In America there are abortion clinics which make these procedures conveniently available to women, and they have been the targets of violent crimes, including bombings, over the decades. This is how explosive the abortion issue is in the United States: people who are pro-life commit murders in pursuance of their cause. They believe that human life commences at conception, and that those women who abort fetuses and those who assist them in doing so, are themselves real murderers.

This is not an issue about which I know a lot, and no doubt I should have done some academic research before writing this column. My excuse for not doing research is that this column is about specific Belizean circumstances in colonial days, and the shadowy, fearful world in which some abortions were performed.

It is for sure that abortion was illegal under colonial law. I don’t know if that law has ever been changed. But if it is still on the books, it has not been enforced for many decades.

Not only did British Honduras have very few qualified doctors during colonial days, but the abortion law was also strictly enforced under the British. Women who got themselves into terrible predicaments had to turn to the underworld, so to speak, for a solution.
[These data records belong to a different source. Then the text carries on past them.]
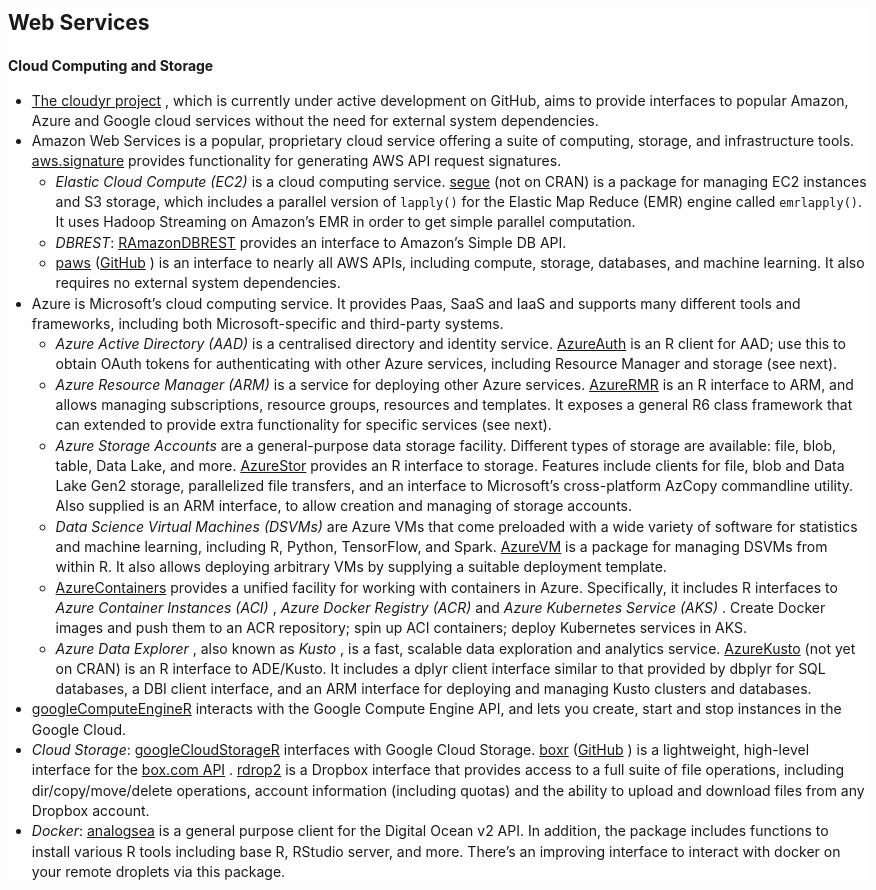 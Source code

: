 ## Web Services

**Cloud Computing and Storage**

  - [The cloudyr project](https://cloudyr.github.io/) , which is currently under active development on GitHub, aims to provide interfaces to popular Amazon, Azure and Google cloud services without the need for external system dependencies.
  - Amazon Web Services is a popular, proprietary cloud service offering a suite of computing, storage, and infrastructure tools. [aws.signature](https://cran.rstudio.com/web/packages/aws.signature/index.html) provides functionality for generating AWS API request signatures.
      - *Elastic Cloud Compute (EC2)* is a cloud computing service. [<span class="Gcode">segue</span>](https://code.google.com/p/segue/) (not on CRAN) is a package for managing EC2 instances and S3 storage, which includes a parallel version of `lapply()` for the Elastic Map Reduce (EMR) engine called `emrlapply()`. It uses Hadoop Streaming on Amazon’s EMR in order to get simple parallel computation.
      - *DBREST*: [<span class="Ohat">RAmazonDBREST</span>](http://www.Omegahat.net/RAmazonDBREST/) provides an interface to Amazon’s Simple DB API.
      - [paws](https://cran.rstudio.com/web/packages/paws/index.html) ([GitHub](https://github.com/paws-r/paws) ) is an interface to nearly all AWS APIs, including compute, storage, databases, and machine learning. It also requires no external system dependencies.
  - Azure is Microsoft’s cloud computing service. It provides Paas, SaaS and IaaS and supports many different tools and frameworks, including both Microsoft-specific and third-party systems.
      - *Azure Active Directory (AAD)* is a centralised directory and identity service. [AzureAuth](https://cran.rstudio.com/web/packages/AzureAuth/index.html) is an R client for AAD; use this to obtain OAuth tokens for authenticating with other Azure services, including Resource Manager and storage (see next).
      - *Azure Resource Manager (ARM)* is a service for deploying other Azure services. [AzureRMR](https://cran.rstudio.com/web/packages/AzureRMR/index.html) is an R interface to ARM, and allows managing subscriptions, resource groups, resources and templates. It exposes a general R6 class framework that can extended to provide extra functionality for specific services (see next).
      - *Azure Storage Accounts* are a general-purpose data storage facility. Different types of storage are available: file, blob, table, Data Lake, and more. [AzureStor](https://cran.rstudio.com/web/packages/AzureStor/index.html) provides an R interface to storage. Features include clients for file, blob and Data Lake Gen2 storage, parallelized file transfers, and an interface to Microsoft’s cross-platform AzCopy commandline utility. Also supplied is an ARM interface, to allow creation and managing of storage accounts.
      - *Data Science Virtual Machines (DSVMs)* are Azure VMs that come preloaded with a wide variety of software for statistics and machine learning, including R, Python, TensorFlow, and Spark. [AzureVM](https://cran.rstudio.com/web/packages/AzureVM/index.html) is a package for managing DSVMs from within R. It also allows deploying arbitrary VMs by supplying a suitable deployment template.
      - [AzureContainers](https://cran.rstudio.com/web/packages/AzureContainers/index.html) provides a unified facility for working with containers in Azure. Specifically, it includes R interfaces to *Azure Container Instances (ACI)* , *Azure Docker Registry (ACR)* and *Azure Kubernetes Service (AKS)* . Create Docker images and push them to an ACR repository; spin up ACI containers; deploy Kubernetes services in AKS.
      - *Azure Data Explorer* , also known as *Kusto* , is a fast, scalable data exploration and analytics service. [<span class="GitHub">AzureKusto</span>](https://github.com/cloudyr/AzureKusto/) (not yet on CRAN) is an R interface to ADE/Kusto. It includes a dplyr client interface similar to that provided by dbplyr for SQL databases, a DBI client interface, and an ARM interface for deploying and managing Kusto clusters and databases.
  - [googleComputeEngineR](https://cran.rstudio.com/web/packages/googleComputeEngineR/index.html) interacts with the Google Compute Engine API, and lets you create, start and stop instances in the Google Cloud.
  - *Cloud Storage*: [googleCloudStorageR](https://cran.rstudio.com/web/packages/googleCloudStorageR/index.html) interfaces with Google Cloud Storage. [boxr](https://cran.rstudio.com/web/packages/boxr/index.html) ([GitHub](https://github.com/r-box/boxr) ) is a lightweight, high-level interface for the [box.com API](https://developer.box.com/reference/) . [rdrop2](https://cran.rstudio.com/web/packages/rdrop2/index.html) is a Dropbox interface that provides access to a full suite of file operations, including dir/copy/move/delete operations, account information (including quotas) and the ability to upload and download files from any Dropbox account.
  - *Docker*: [analogsea](https://cran.rstudio.com/web/packages/analogsea/index.html) is a general purpose client for the Digital Ocean v2 API. In addition, the package includes functions to install various R tools including base R, RStudio server, and more. There’s an improving interface to interact with docker on your remote droplets via this package. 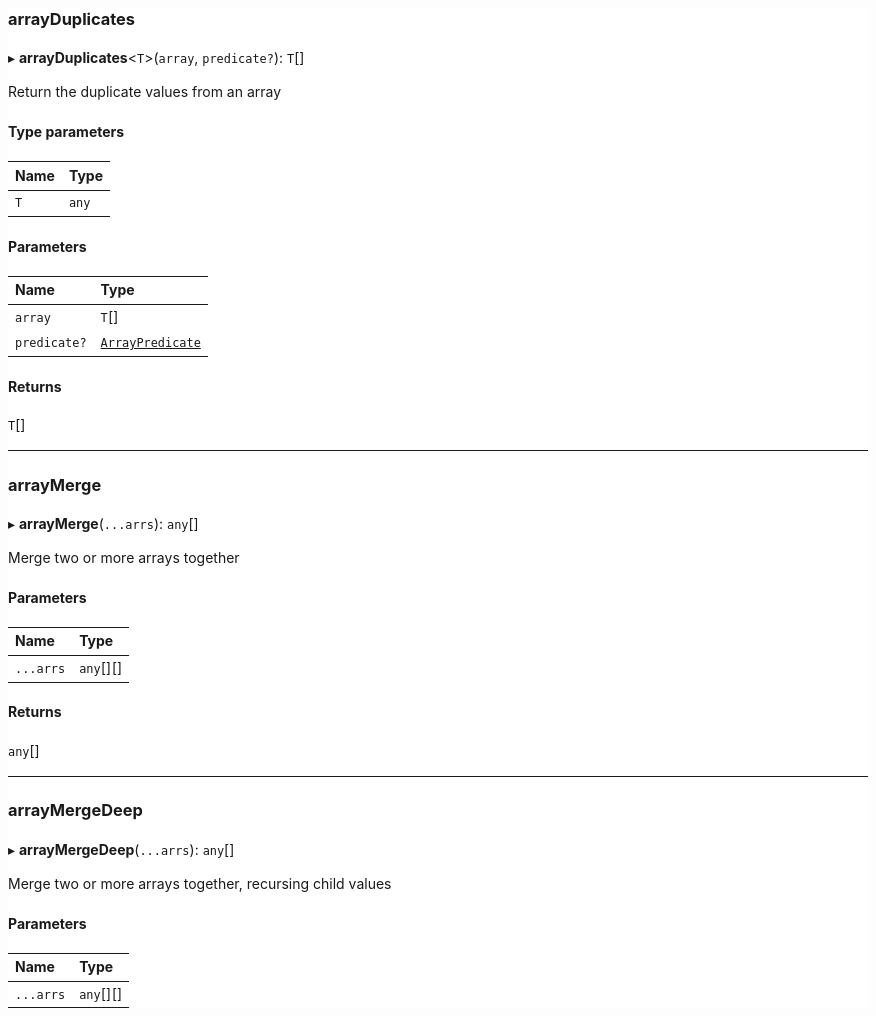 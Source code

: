 ### arrayDuplicates

▸ **arrayDuplicates**<`T`\>(`array`, `predicate?`): `T`[]

Return the duplicate values from an array

#### Type parameters

| Name | Type |
| :------ | :------ |
| `T` | `any` |

#### Parameters

| Name | Type |
| :------ | :------ |
| `array` | `T`[] |
| `predicate?` | [`ArrayPredicate`](README.md#arraypredicate) |

#### Returns

`T`[]

___

### arrayMerge

▸ **arrayMerge**(`...arrs`): `any`[]

Merge two or more arrays together

#### Parameters

| Name | Type |
| :------ | :------ |
| `...arrs` | `any`[][] |

#### Returns

`any`[]

___

### arrayMergeDeep

▸ **arrayMergeDeep**(`...arrs`): `any`[]

Merge two or more arrays together, recursing child values

#### Parameters

| Name | Type |
| :------ | :------ |
| `...arrs` | `any`[][] |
Here is what I would describe as such a “terrible predicament.” During colonial days many Belizean men had to travel abroad in search of work. In the first half of the twentieth century, Belizeans not only travelled to Panama for work on their canal, they went to Honduras to work in that republic’s banana industry, and they also crossed into Guatemala. Sometimes these men were away from their families for years.

Left at home, usually with children, were their wives and common-law mates. As the years went by and loneliness began to oppress them, some of these women became involved in relationships. There were cases where these women were in pregnancy when their husbands were coming home. These were terrible predicaments.

When you talk to the old people, they tell you of some frightening dramas which resulted from such situations. Women who decided they had to gamble on an illegal abortion, often became infected. Some died because they took too long to seek medical help, or because when they did do so, they refused to name the person who had performed the illegal procedure. Nurses who tried to assist women in terrible predicaments sometimes went to jail. That is a fact.

There are some anti-abortion advocates who want a complete ban on the procedure, even in rape cases. And there are some pro-choice militants who appear to support the abortion procedure’s being a routine, casual one – like going to the dentist. In between the extreme positions are many who are less hard-line with their opinions.

During colonial days there were no birth control pills and intra-uterine devices. Condoms were primitive, unpopular, and practically unavailable. It was more risky, back then, for women to enter into relationships when their mates were away.

With birth control having become as sophisticated as it is today, there should, theoretically, be less demand for “terrible predicament” abortions. Certainly a compromised lady who becomes lonely today and takes a chance with love, has more means at her disposal to avoid pregnancy. When I listen to some of the dramas which occurred in the colonial days, my heart is filled with sympathy for those unfortunate ladies. Modern circumstances are different from back then.

In my Tuesday column this week I said that my personal opinion on abortion is less hostile, less draconian than that of the Church. Abortion, nevertheless, is a most messy and undesirable procedure. The Church’s solution is abstinence. In Belize, that represents a drastic solution.

Because abortion does not abuse and endanger men’s bodies, although they were involved in the act which led to the pregnancy, women should have more say in this issue than men. That seems logical to me, but in matters of morality and religion, logic is often thrown out the door.

In conclusion and somewhat tangentially, I was always negative where us roots Belizeans’ practicing birth control was involved. All the studies were saying that this colony was underpopulated, yet major foreign money entered Belize to help our women to stop having babies. How you figure?